#### Given records

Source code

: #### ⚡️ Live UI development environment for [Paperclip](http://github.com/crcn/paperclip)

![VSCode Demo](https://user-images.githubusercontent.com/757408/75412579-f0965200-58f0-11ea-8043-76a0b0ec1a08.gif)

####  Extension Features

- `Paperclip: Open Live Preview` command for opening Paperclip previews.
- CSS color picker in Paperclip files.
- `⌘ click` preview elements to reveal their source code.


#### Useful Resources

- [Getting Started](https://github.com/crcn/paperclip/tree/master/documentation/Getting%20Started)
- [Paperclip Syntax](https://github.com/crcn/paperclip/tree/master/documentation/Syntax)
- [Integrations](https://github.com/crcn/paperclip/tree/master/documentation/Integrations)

########

Description of the task:
Produce the entries again, character for character.

Task result:
Source code

: #### ⚡️ Live UI development environment for [Paperclip](http://github.com/crcn/paperclip)

![VSCode Demo](https://user-images.githubusercontent.com/757408/75412579-f0965200-58f0-11ea-8043-76a0b0ec1a08.gif)

####  Extension Features

- `Paperclip: Open Live Preview` command for opening Paperclip previews.
- CSS color picker in Paperclip files.
- `⌘ click` preview elements to reveal their source code.


#### Useful Resources

- [Getting Started](https://github.com/crcn/paperclip/tree/master/documentation/Getting%20Started)
- [Paperclip Syntax](https://github.com/crcn/paperclip/tree/master/documentation/Syntax)
- [Integrations](https://github.com/crcn/paperclip/tree/master/documentation/Integrations)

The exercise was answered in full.